Work item:
The response should contain only those lines of the entries below that include the string "činnost".

━━━ Provided material

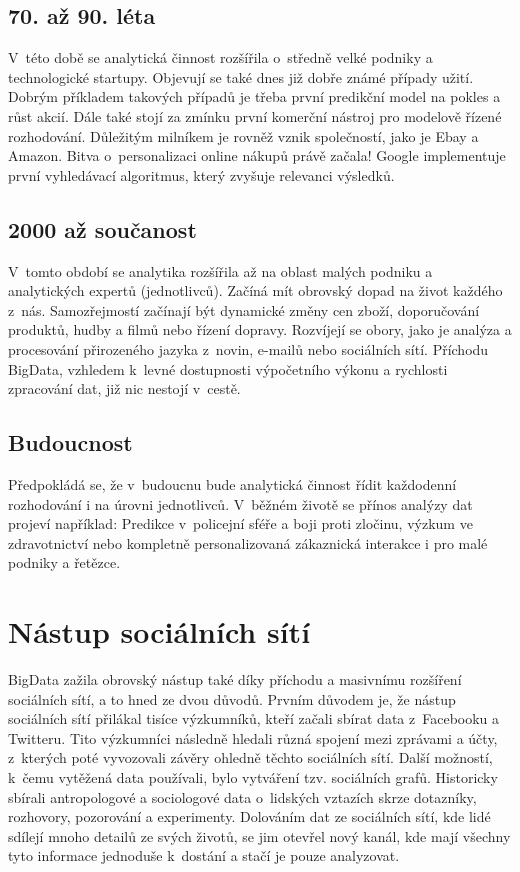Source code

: \subsection{70. až 90. léta}
V~této době se analytická činnost rozšířila o~středně velké podniky a technologické startupy. Objevují se také dnes již dobře známé případy užití. Dobrým příkladem takových případů je třeba první predikční model na pokles a růst akcií. Dále také stojí za zmínku první komerční nástroj pro modelově řízené rozhodování. Důležitým milníkem je rovněž vznik společností, jako je Ebay a Amazon. Bitva o~personalizaci online nákupů právě začala! Google implementuje první vyhledávací algoritmus, který zvyšuje relevanci výsledků.

\subsection{2000 až součanost}
V~tomto období se analytika rozšířila až na oblast malých podniku a analytických expertů (jednotlivců). Začíná mít obrovský dopad na život každého z~nás. Samozřejmostí začínají být dynamické změny cen zboží, doporučování produktů, hudby a filmů nebo řízení dopravy. Rozvíjejí se obory, jako je analýza a procesování přirozeného jazyka z~novin, e-mailů nebo sociálních sítí. Příchodu BigData, vzhledem k~levné dostupnosti výpočetního výkonu a rychlosti zpracování dat, již nic nestojí v~cestě.

\subsection{Budoucnost}
Předpokládá se, že v~budoucnu bude analytická činnost řídit každodenní rozhodování i na úrovni jednotlivců. V~běžném životě se přínos analýzy dat projeví například: Predikce v~policejní sféře a boji proti zločinu, výzkum ve zdravotnictví nebo kompletně personalizovaná zákaznická interakce i pro malé podniky a řetězce.

\section{Nástup sociálních sítí}
BigData zažila obrovský nástup také díky příchodu a masivnímu rozšíření sociálních sítí, a to hned ze dvou důvodů. Prvním důvodem je, že nástup sociálních sítí přilákal tisíce výzkumníků, kteří začali sbírat data z~Facebooku a Twitteru. Tito výzkumníci následně hledali různá spojení mezi zprávami a účty, z~kterých poté vyvozovali závěry ohledně těchto sociálních sítí. Další možností, k~čemu vytěžená data používali, bylo vytváření tzv. sociálních grafů. Historicky sbírali antropologové a sociologové data o~lidských vztazích skrze dotazníky, rozhovory, pozorování a experimenty. Dolováním dat ze sociálních sítí, kde lidé sdílejí mnoho detailů ze svých životů, se jim otevřel nový kanál, kde mají všechny tyto informace jednoduše k~dostání a stačí je pouze analyzovat.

━━━━━━

Written answer:
V~této době se analytická činnost rozšířila o~středně velké podniky a technologické startupy. Objevují se také dnes již dobře známé případy užití. Dobrým příkladem takových případů je třeba první predikční model na pokles a růst akcií. Dále také stojí za zmínku první komerční nástroj pro modelově řízené rozhodování. Důležitým milníkem je rovněž vznik společností, jako je Ebay a Amazon. Bitva o~personalizaci online nákupů právě začala! Google implementuje první vyhledávací algoritmus, který zvyšuje relevanci výsledků.
Předpokládá se, že v~budoucnu bude analytická činnost řídit každodenní rozhodování i na úrovni jednotlivců. V~běžném životě se přínos analýzy dat projeví například: Predikce v~policejní sféře a boji proti zločinu, výzkum ve zdravotnictví nebo kompletně personalizovaná zákaznická interakce i pro malé podniky a řetězce.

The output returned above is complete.